2. このうち、「抜本的な」という要件の趣旨は、以下のとおり。 
(1) 「概ね3年(債務者企業の規模又は事業の特質を考慮した合理的な期間の延長を排除しない。)後の当該債務者の債務者区分が正常先となることをいう」 
再建計画の内容は短期間に徹底した経営改善を進めるものであることが必要であり、 
ⅰ) 期間については、「私的整理に関するガイドライン」や旧産業再生機構の「支援基準」において3年が目処とされていること 
ⅱ) 徹底した経営改善の結果、3年後に到達すべき状態については、 
・ 「私的整理に関するガイドライン」においては「経常黒字化・実質債務超過解消」が求められていること 
・ 機構の「支援基準」においては、これらに加え、「有利子負債のキャッシュフローに対する比率が10倍以内となること」、「新たなスポンサーの関与等によりリファイナンスが可能と見込まれること」等が求められていること 
を踏まえ、抜本的と認め得る再建計画の内容は、対象債務者が「3年後」に「正常先」となるようなものでなければならないと考えられる。 
(2) 「なお、債務者が中小企業である場合の取扱いは、金融検査マニュアル別冊「中小企業融資編」を参照のこと。」 
中小企業においては、大企業と比較してリストラの余地も小さく黒字化や債務超過解消までに時間がかかることが多い。そこで、 
ⅰ) 監督指針が「債務者企業の規模又は事業の特質を考慮した合理的な期間の延長」を認めていること、 
ⅱ) 「私的整理に関するガイドライン」において、「中小企業においては合理的な理由があれば、柔軟な活用もあり得る」としており、中小企業の再建計画の策定を実務的にサポートする中小企業再生支援協議会においても、これを踏まえ、債務超過の解消年数は5年以内としていること、 
ⅲ) 検査マニュアルでは概ね5年以内(5~10年で概ね計画どおり進捗している場合を含む)に正常先となる経営改善計画が策定されていれば破綻懸念先から要注意先以上へのランクアップを認めていること 
等を勘案し、中小企業に限り、検査マニュアルを参照して、卒業基準(要管理債権からのランクアップ基準)を「計画期間が概ね5年以内(5~10年で概ね計画どおり進捗している場合を含む)で、計画終了後正常先となる経営改善計画が策定されていること」に緩和することとしている(※)。 

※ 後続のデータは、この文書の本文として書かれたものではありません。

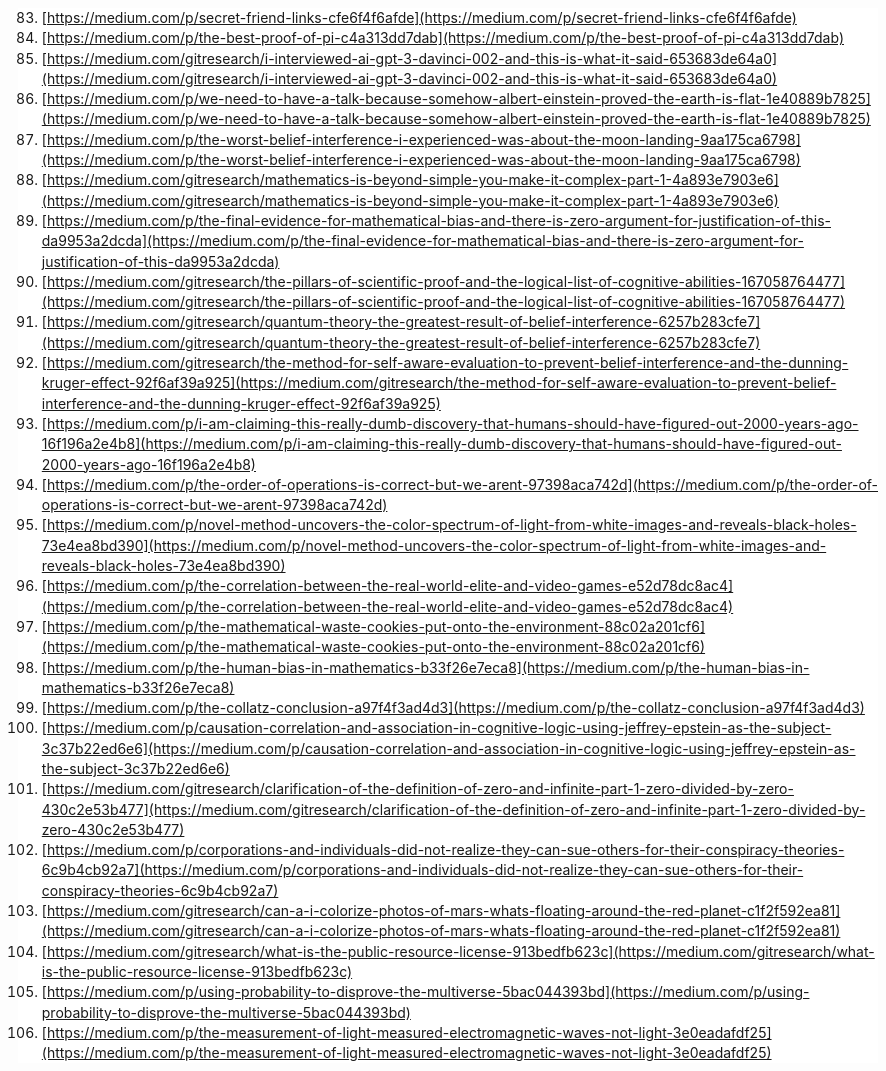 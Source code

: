 83. [https://medium.com/p/secret-friend-links-cfe6f4f6afde](https://medium.com/p/secret-friend-links-cfe6f4f6afde)  
84. [https://medium.com/p/the-best-proof-of-pi-c4a313dd7dab](https://medium.com/p/the-best-proof-of-pi-c4a313dd7dab)  
85. [https://medium.com/gitresearch/i-interviewed-ai-gpt-3-davinci-002-and-this-is-what-it-said-653683de64a0](https://medium.com/gitresearch/i-interviewed-ai-gpt-3-davinci-002-and-this-is-what-it-said-653683de64a0)  
86. [https://medium.com/p/we-need-to-have-a-talk-because-somehow-albert-einstein-proved-the-earth-is-flat-1e40889b7825](https://medium.com/p/we-need-to-have-a-talk-because-somehow-albert-einstein-proved-the-earth-is-flat-1e40889b7825)  
87. [https://medium.com/p/the-worst-belief-interference-i-experienced-was-about-the-moon-landing-9aa175ca6798](https://medium.com/p/the-worst-belief-interference-i-experienced-was-about-the-moon-landing-9aa175ca6798)  
88. [https://medium.com/gitresearch/mathematics-is-beyond-simple-you-make-it-complex-part-1-4a893e7903e6](https://medium.com/gitresearch/mathematics-is-beyond-simple-you-make-it-complex-part-1-4a893e7903e6)  
89. [https://medium.com/p/the-final-evidence-for-mathematical-bias-and-there-is-zero-argument-for-justification-of-this-da9953a2dcda](https://medium.com/p/the-final-evidence-for-mathematical-bias-and-there-is-zero-argument-for-justification-of-this-da9953a2dcda)  
90. [https://medium.com/gitresearch/the-pillars-of-scientific-proof-and-the-logical-list-of-cognitive-abilities-167058764477](https://medium.com/gitresearch/the-pillars-of-scientific-proof-and-the-logical-list-of-cognitive-abilities-167058764477)  
91. [https://medium.com/gitresearch/quantum-theory-the-greatest-result-of-belief-interference-6257b283cfe7](https://medium.com/gitresearch/quantum-theory-the-greatest-result-of-belief-interference-6257b283cfe7)  
92. [https://medium.com/gitresearch/the-method-for-self-aware-evaluation-to-prevent-belief-interference-and-the-dunning-kruger-effect-92f6af39a925](https://medium.com/gitresearch/the-method-for-self-aware-evaluation-to-prevent-belief-interference-and-the-dunning-kruger-effect-92f6af39a925)  
93. [https://medium.com/p/i-am-claiming-this-really-dumb-discovery-that-humans-should-have-figured-out-2000-years-ago-16f196a2e4b8](https://medium.com/p/i-am-claiming-this-really-dumb-discovery-that-humans-should-have-figured-out-2000-years-ago-16f196a2e4b8)  
94. [https://medium.com/p/the-order-of-operations-is-correct-but-we-arent-97398aca742d](https://medium.com/p/the-order-of-operations-is-correct-but-we-arent-97398aca742d)  
95. [https://medium.com/p/novel-method-uncovers-the-color-spectrum-of-light-from-white-images-and-reveals-black-holes-73e4ea8bd390](https://medium.com/p/novel-method-uncovers-the-color-spectrum-of-light-from-white-images-and-reveals-black-holes-73e4ea8bd390)  
96. [https://medium.com/p/the-correlation-between-the-real-world-elite-and-video-games-e52d78dc8ac4](https://medium.com/p/the-correlation-between-the-real-world-elite-and-video-games-e52d78dc8ac4)  
97. [https://medium.com/p/the-mathematical-waste-cookies-put-onto-the-environment-88c02a201cf6](https://medium.com/p/the-mathematical-waste-cookies-put-onto-the-environment-88c02a201cf6)  
98. [https://medium.com/p/the-human-bias-in-mathematics-b33f26e7eca8](https://medium.com/p/the-human-bias-in-mathematics-b33f26e7eca8)  
99. [https://medium.com/p/the-collatz-conclusion-a97f4f3ad4d3](https://medium.com/p/the-collatz-conclusion-a97f4f3ad4d3)  
100. [https://medium.com/p/causation-correlation-and-association-in-cognitive-logic-using-jeffrey-epstein-as-the-subject-3c37b22ed6e6](https://medium.com/p/causation-correlation-and-association-in-cognitive-logic-using-jeffrey-epstein-as-the-subject-3c37b22ed6e6)  
101. [https://medium.com/gitresearch/clarification-of-the-definition-of-zero-and-infinite-part-1-zero-divided-by-zero-430c2e53b477](https://medium.com/gitresearch/clarification-of-the-definition-of-zero-and-infinite-part-1-zero-divided-by-zero-430c2e53b477)  
102. [https://medium.com/p/corporations-and-individuals-did-not-realize-they-can-sue-others-for-their-conspiracy-theories-6c9b4cb92a7](https://medium.com/p/corporations-and-individuals-did-not-realize-they-can-sue-others-for-their-conspiracy-theories-6c9b4cb92a7)  
103. [https://medium.com/gitresearch/can-a-i-colorize-photos-of-mars-whats-floating-around-the-red-planet-c1f2f592ea81](https://medium.com/gitresearch/can-a-i-colorize-photos-of-mars-whats-floating-around-the-red-planet-c1f2f592ea81)  
104. [https://medium.com/gitresearch/what-is-the-public-resource-license-913bedfb623c](https://medium.com/gitresearch/what-is-the-public-resource-license-913bedfb623c)  
105. [https://medium.com/p/using-probability-to-disprove-the-multiverse-5bac044393bd](https://medium.com/p/using-probability-to-disprove-the-multiverse-5bac044393bd)  
106. [https://medium.com/p/the-measurement-of-light-measured-electromagnetic-waves-not-light-3e0eadafdf25](https://medium.com/p/the-measurement-of-light-measured-electromagnetic-waves-not-light-3e0eadafdf25)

(※) 金融検査マニュアルにおける「合理的かつ実現可能性の高い経営改善計画」を、監督指針における「実現可能性の高い抜本的な経営再建計画」と同義とみなして、差し支えない。 
(※) 合理的かつ実現可能性の高い経営改善計画については、「金融機関の再建支援を要せず、自助努力により事業の継続性を確保することが可能となる場合」は計画終了時点における債務者区分が要注意先でも差し支えない。 
<以上、抜粋終わり>

以上の通り、中小企業において一番重要な要素は(3)「三 計画における売上高、費用及び利益の予測等の想定が十分に厳しいものとなっていること。」と言えます。
その他、債務超過解消時期や有利子負債のキャッシュフロー倍率等の数値も重要です。 
中小企業の場合、債権放棄・DDS・DES等の金融支援、スポンサー支援などを伴う経営改善は少ないので、経営改善計画書の1年以上の進捗(概ね8割、実質的には9割以上)を持って、実抜計画であるかどうかの判断がなされます。